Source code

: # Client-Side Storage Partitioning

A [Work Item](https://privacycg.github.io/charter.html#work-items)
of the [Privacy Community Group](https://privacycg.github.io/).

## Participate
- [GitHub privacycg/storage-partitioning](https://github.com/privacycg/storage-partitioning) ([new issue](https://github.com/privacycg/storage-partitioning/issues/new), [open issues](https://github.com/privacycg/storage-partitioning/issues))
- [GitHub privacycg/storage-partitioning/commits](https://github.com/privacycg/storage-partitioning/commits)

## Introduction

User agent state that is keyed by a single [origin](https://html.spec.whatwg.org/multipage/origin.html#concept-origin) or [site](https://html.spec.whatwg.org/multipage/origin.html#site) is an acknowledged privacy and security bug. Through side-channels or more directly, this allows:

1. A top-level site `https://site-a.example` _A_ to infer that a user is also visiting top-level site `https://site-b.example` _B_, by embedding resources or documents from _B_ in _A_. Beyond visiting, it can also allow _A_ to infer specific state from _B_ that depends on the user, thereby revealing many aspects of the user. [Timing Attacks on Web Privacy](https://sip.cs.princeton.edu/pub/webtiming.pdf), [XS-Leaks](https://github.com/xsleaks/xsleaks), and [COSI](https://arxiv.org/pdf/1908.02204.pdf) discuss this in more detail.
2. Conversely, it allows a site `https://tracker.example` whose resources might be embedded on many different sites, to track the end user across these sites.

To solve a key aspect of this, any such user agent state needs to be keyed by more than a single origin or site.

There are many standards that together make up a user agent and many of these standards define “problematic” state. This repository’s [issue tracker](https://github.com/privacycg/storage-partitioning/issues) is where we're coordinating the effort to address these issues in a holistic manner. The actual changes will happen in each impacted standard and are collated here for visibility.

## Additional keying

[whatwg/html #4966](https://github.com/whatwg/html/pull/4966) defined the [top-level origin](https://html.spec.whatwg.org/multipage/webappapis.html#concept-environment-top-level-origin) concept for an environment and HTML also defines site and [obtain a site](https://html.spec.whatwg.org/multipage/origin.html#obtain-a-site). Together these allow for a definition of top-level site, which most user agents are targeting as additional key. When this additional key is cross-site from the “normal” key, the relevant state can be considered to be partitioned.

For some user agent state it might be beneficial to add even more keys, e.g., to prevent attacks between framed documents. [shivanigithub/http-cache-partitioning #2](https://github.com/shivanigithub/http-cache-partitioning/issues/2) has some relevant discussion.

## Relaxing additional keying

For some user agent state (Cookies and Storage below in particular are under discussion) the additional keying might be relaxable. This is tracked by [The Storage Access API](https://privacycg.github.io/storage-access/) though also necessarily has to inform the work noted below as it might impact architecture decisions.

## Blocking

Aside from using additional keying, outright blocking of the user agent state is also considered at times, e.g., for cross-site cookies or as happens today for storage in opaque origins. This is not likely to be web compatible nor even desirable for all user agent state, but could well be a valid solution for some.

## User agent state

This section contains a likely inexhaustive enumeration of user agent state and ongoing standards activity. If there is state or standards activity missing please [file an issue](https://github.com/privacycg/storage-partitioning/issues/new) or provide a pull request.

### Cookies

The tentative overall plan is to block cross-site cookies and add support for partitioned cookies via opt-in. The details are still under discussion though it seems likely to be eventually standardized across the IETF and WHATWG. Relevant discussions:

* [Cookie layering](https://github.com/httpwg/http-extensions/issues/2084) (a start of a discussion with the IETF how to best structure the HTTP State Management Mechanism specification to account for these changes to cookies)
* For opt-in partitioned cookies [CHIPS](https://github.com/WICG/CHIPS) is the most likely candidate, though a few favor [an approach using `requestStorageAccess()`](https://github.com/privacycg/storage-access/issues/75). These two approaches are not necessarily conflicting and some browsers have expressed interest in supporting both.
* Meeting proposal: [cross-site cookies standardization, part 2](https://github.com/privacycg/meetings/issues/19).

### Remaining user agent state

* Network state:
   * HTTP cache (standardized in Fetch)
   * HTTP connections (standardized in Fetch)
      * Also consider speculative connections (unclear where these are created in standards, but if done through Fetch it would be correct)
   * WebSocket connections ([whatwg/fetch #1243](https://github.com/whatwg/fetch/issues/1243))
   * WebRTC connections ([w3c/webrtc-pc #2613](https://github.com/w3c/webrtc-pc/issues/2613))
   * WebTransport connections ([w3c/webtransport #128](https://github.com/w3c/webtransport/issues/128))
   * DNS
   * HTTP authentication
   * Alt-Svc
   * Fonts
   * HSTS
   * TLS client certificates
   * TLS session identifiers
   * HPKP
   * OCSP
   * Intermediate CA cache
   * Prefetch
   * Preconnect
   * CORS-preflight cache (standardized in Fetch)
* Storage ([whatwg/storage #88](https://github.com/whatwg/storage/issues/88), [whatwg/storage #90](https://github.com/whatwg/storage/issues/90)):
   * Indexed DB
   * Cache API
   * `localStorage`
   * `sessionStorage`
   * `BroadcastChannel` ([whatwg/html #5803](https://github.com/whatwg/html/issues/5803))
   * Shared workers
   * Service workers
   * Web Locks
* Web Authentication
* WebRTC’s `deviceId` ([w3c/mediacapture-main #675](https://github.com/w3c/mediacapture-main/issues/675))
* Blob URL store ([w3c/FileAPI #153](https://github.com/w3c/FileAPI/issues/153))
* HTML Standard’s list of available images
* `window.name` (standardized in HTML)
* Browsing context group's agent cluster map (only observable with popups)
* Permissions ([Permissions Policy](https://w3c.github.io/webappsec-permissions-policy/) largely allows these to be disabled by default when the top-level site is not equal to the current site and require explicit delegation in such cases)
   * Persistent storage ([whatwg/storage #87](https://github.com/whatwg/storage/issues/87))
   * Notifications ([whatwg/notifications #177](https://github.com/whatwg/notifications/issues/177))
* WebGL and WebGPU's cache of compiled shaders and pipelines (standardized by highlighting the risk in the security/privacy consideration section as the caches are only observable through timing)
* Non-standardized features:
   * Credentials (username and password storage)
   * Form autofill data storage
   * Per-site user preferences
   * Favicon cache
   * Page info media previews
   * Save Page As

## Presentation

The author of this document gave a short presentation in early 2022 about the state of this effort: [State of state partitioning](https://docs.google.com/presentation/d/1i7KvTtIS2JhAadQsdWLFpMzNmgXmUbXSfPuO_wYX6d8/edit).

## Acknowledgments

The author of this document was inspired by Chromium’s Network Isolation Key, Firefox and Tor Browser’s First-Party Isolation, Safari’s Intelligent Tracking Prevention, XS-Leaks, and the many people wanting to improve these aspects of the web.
____________________
• _Task statement_:
Everything from the line with "## User agent state" through the line with "### Cookies" should be written out exactly as it appears above, end lines included, and nothing outside that range.

• _Output of the exercise_:
## User agent state

This section contains a likely inexhaustive enumeration of user agent state and ongoing standards activity. If there is state or standards activity missing please [file an issue](https://github.com/privacycg/storage-partitioning/issues/new) or provide a pull request.

### Cookies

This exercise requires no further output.